Aim of the task | What is needed is a faithful copy of all the entries, with no pictures in it.

Provided data |
- - - -
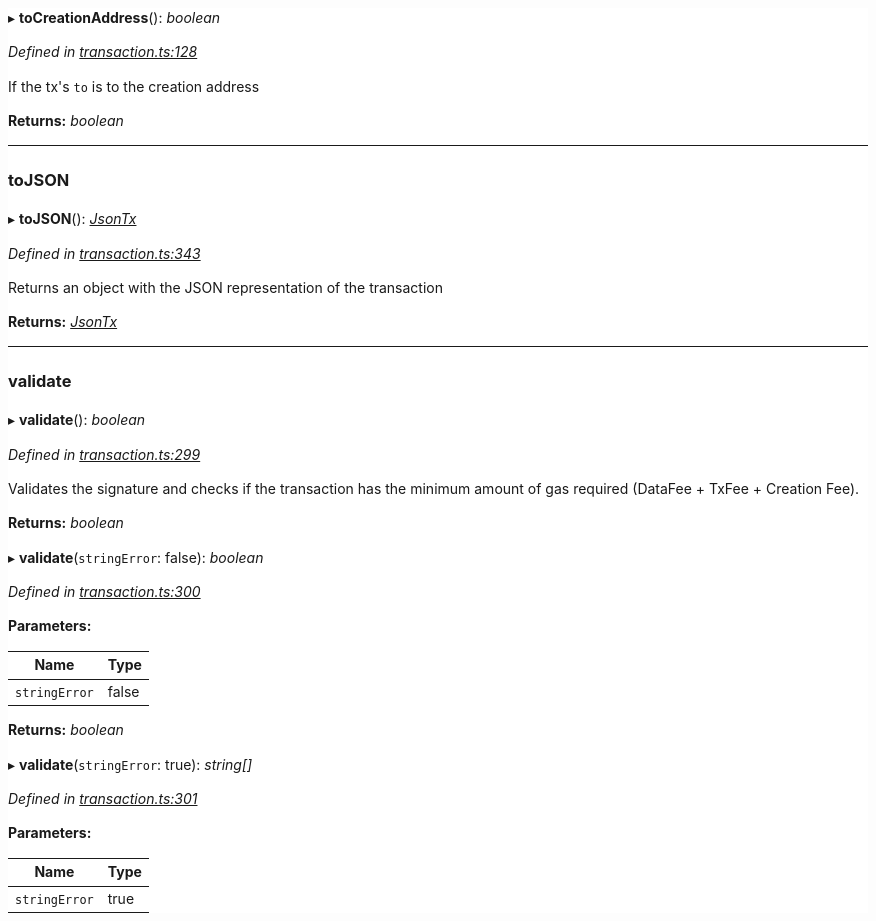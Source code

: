▸ **toCreationAddress**(): *boolean*

*Defined in [transaction.ts:128](https://github.com/ethereumjs/ethereumjs-vm/blob/master/packages/tx/src/transaction.ts#L128)*

If the tx's `to` is to the creation address

**Returns:** *boolean*

___

###  toJSON

▸ **toJSON**(): *[JsonTx](../interfaces/_index_.jsontx.md)*

*Defined in [transaction.ts:343](https://github.com/ethereumjs/ethereumjs-vm/blob/master/packages/tx/src/transaction.ts#L343)*

Returns an object with the JSON representation of the transaction

**Returns:** *[JsonTx](../interfaces/_index_.jsontx.md)*

___

###  validate

▸ **validate**(): *boolean*

*Defined in [transaction.ts:299](https://github.com/ethereumjs/ethereumjs-vm/blob/master/packages/tx/src/transaction.ts#L299)*

Validates the signature and checks if
the transaction has the minimum amount of gas required
(DataFee + TxFee + Creation Fee).

**Returns:** *boolean*

▸ **validate**(`stringError`: false): *boolean*

*Defined in [transaction.ts:300](https://github.com/ethereumjs/ethereumjs-vm/blob/master/packages/tx/src/transaction.ts#L300)*

**Parameters:**

Name | Type |
------ | ------ |
`stringError` | false |

**Returns:** *boolean*

▸ **validate**(`stringError`: true): *string[]*

*Defined in [transaction.ts:301](https://github.com/ethereumjs/ethereumjs-vm/blob/master/packages/tx/src/transaction.ts#L301)*

**Parameters:**

Name | Type |
------ | ------ |
`stringError` | true |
- - - -
Problem solution |
Source code

:▸ **toCreationAddress**(): *boolean*

*Defined in [transaction.ts:128](https://github.com/ethereumjs/ethereumjs-vm/blob/master/packages/tx/src/transaction.ts#L128)*

If the tx's `to` is to the creation address

**Returns:** *boolean*

___

###  toJSON

▸ **toJSON**(): *[JsonTx](../interfaces/_index_.jsontx.md)*

*Defined in [transaction.ts:343](https://github.com/ethereumjs/ethereumjs-vm/blob/master/packages/tx/src/transaction.ts#L343)*

Returns an object with the JSON representation of the transaction

**Returns:** *[JsonTx](../interfaces/_index_.jsontx.md)*

___

###  validate

▸ **validate**(): *boolean*

*Defined in [transaction.ts:299](https://github.com/ethereumjs/ethereumjs-vm/blob/master/packages/tx/src/transaction.ts#L299)*

Validates the signature and checks if
the transaction has the minimum amount of gas required
(DataFee + TxFee + Creation Fee).

**Returns:** *boolean*

▸ **validate**(`stringError`: false): *boolean*

*Defined in [transaction.ts:300](https://github.com/ethereumjs/ethereumjs-vm/blob/master/packages/tx/src/transaction.ts#L300)*

**Parameters:**

Name | Type |
------ | ------ |
`stringError` | false |

**Returns:** *boolean*

▸ **validate**(`stringError`: true): *string[]*

*Defined in [transaction.ts:301](https://github.com/ethereumjs/ethereumjs-vm/blob/master/packages/tx/src/transaction.ts#L301)*

**Parameters:**

Name | Type |
------ | ------ |
`stringError` | true |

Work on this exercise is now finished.